:: Problem to work on ::
Can you transcribe every entry word for word, skipping the images?

:: The records ::
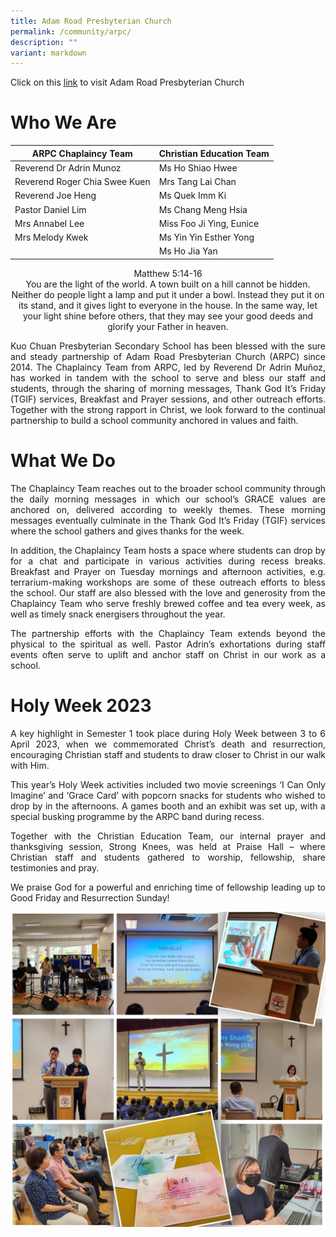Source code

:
 ```yaml
---
title: Adam Road Presbyterian Church
permalink: /community/arpc/
description: ""
variant: markdown
---
```

Click on this [link](https://arpc.sg/) to visit Adam Road Presbyterian Church

# Who We Are


| ARPC Chaplaincy Team | Christian Education Team | 
| -------- | -------- | 
|Reverend Dr Adrin Munoz| Ms Ho Shiao Hwee    | 
|Reverend Roger Chia Swee Kuen| Mrs Tang Lai Chan|
|Reverend Joe Heng| Ms Quek Imm Ki    | 
|Pastor Daniel Lim| Ms Chang Meng Hsia|
|Mrs Annabel Lee| Miss Foo Ji Ying, Eunice    | 
|Mrs Melody Kwek| Ms Yin Yin Esther Yong|
|| Ms Ho Jia Yan   |


<p align="center">Matthew 5:14-16<br> 
You are the light of the world. A town built on a hill cannot be hidden. Neither do people light a lamp and put it under a bowl. Instead they put it on its stand, and it gives light to everyone in the house. In the same way, let your light shine before others, that they may see your good deeds and glorify your Father in heaven. </p>

<p align="justify">Kuo Chuan Presbyterian Secondary School has been blessed with the sure and steady partnership of Adam Road Presbyterian Church (ARPC) since 2014. The Chaplaincy Team from ARPC, led by Reverend Dr Adrin Muñoz, has worked in tandem with the school to serve and bless our staff and students, through the sharing of morning messages, Thank God It’s Friday (TGIF) services, Breakfast and Prayer sessions, and other outreach efforts. Together with the strong rapport in Christ, we look forward to the continual partnership to build a school community anchored in values and faith.</p> 

# What We Do
<p align="justify">The Chaplaincy Team reaches out to the broader school community through the daily morning messages in which our school’s GRACE values are anchored on, delivered according to weekly themes. These morning messages eventually culminate in the Thank God It’s Friday (TGIF) services where the school gathers and gives thanks for the week. </p>
<p align="justify">In addition, the Chaplaincy Team hosts a space where students can drop by for a chat and participate in various activities during recess breaks. Breakfast and Prayer on Tuesday mornings and afternoon activities, e.g. terrarium-making workshops are some of these outreach efforts to bless the school. Our staff are also blessed with the love and generosity from the Chaplaincy Team who serve freshly brewed coffee and tea every week, as well as timely snack energisers throughout the year. 
 </p>
<p align="justify">The partnership efforts with the Chaplaincy Team extends beyond the physical to the spiritual as well. Pastor Adrin’s exhortations during staff events often serve to uplift and anchor staff on Christ in our work as a school. </p>

# Holy Week 2023
<p align="justify">A key highlight in Semester 1 took place during Holy Week between 3 to 6 April 2023, when we commemorated Christ’s death and resurrection, encouraging Christian staff and students to draw closer to Christ in our walk with Him. </p>
<p align="justify">This year’s Holy Week activities included two movie screenings ‘I Can Only Imagine’ and ‘Grace Card’ with popcorn snacks for students who wished to drop by in the afternoons. A games booth and an exhibit was set up, with a special busking programme by the ARPC band during recess. 
</p><p align="justify">Together with the Christian Education Team, our internal prayer and thanksgiving session, Strong Knees, was held at Praise Hall – where Christian staff and students gathered to worship, fellowship, share testimonies and pray. </p>
<p align="justify">We praise God for a powerful and enriching time of fellowship leading up to Good Friday and Resurrection Sunday! </p>

![](/images/Our%20People/Commuity/arpc%20write-up.png)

:: Solution for this exercise ::
Source code

:
 ```yaml
---
title: Adam Road Presbyterian Church
permalink: /community/arpc/
description: ""
variant: markdown
---
```

Click on this [link](https://arpc.sg/) to visit Adam Road Presbyterian Church

# Who We Are


| ARPC Chaplaincy Team | Christian Education Team | 
| -------- | -------- | 
|Reverend Dr Adrin Munoz| Ms Ho Shiao Hwee    | 
|Reverend Roger Chia Swee Kuen| Mrs Tang Lai Chan|
|Reverend Joe Heng| Ms Quek Imm Ki    | 
|Pastor Daniel Lim| Ms Chang Meng Hsia|
|Mrs Annabel Lee| Miss Foo Ji Ying, Eunice    | 
|Mrs Melody Kwek| Ms Yin Yin Esther Yong|
|| Ms Ho Jia Yan   |


<p align="center">Matthew 5:14-16<br> 
You are the light of the world. A town built on a hill cannot be hidden. Neither do people light a lamp and put it under a bowl. Instead they put it on its stand, and it gives light to everyone in the house. In the same way, let your light shine before others, that they may see your good deeds and glorify your Father in heaven. </p>

<p align="justify">Kuo Chuan Presbyterian Secondary School has been blessed with the sure and steady partnership of Adam Road Presbyterian Church (ARPC) since 2014. The Chaplaincy Team from ARPC, led by Reverend Dr Adrin Muñoz, has worked in tandem with the school to serve and bless our staff and students, through the sharing of morning messages, Thank God It’s Friday (TGIF) services, Breakfast and Prayer sessions, and other outreach efforts. Together with the strong rapport in Christ, we look forward to the continual partnership to build a school community anchored in values and faith.</p> 

# What We Do
<p align="justify">The Chaplaincy Team reaches out to the broader school community through the daily morning messages in which our school’s GRACE values are anchored on, delivered according to weekly themes. These morning messages eventually culminate in the Thank God It’s Friday (TGIF) services where the school gathers and gives thanks for the week. </p>
<p align="justify">In addition, the Chaplaincy Team hosts a space where students can drop by for a chat and participate in various activities during recess breaks. Breakfast and Prayer on Tuesday mornings and afternoon activities, e.g. terrarium-making workshops are some of these outreach efforts to bless the school. Our staff are also blessed with the love and generosity from the Chaplaincy Team who serve freshly brewed coffee and tea every week, as well as timely snack energisers throughout the year. 
 </p>
<p align="justify">The partnership efforts with the Chaplaincy Team extends beyond the physical to the spiritual as well. Pastor Adrin’s exhortations during staff events often serve to uplift and anchor staff on Christ in our work as a school. </p>

# Holy Week 2023
<p align="justify">A key highlight in Semester 1 took place during Holy Week between 3 to 6 April 2023, when we commemorated Christ’s death and resurrection, encouraging Christian staff and students to draw closer to Christ in our walk with Him. </p>
<p align="justify">This year’s Holy Week activities included two movie screenings ‘I Can Only Imagine’ and ‘Grace Card’ with popcorn snacks for students who wished to drop by in the afternoons. A games booth and an exhibit was set up, with a special busking programme by the ARPC band during recess. 
</p><p align="justify">Together with the Christian Education Team, our internal prayer and thanksgiving session, Strong Knees, was held at Praise Hall – where Christian staff and students gathered to worship, fellowship, share testimonies and pray. </p>
<p align="justify">We praise God for a powerful and enriching time of fellowship leading up to Good Friday and Resurrection Sunday! </p>

![](/images/Our%20People/Commuity/arpc%20write-up.png)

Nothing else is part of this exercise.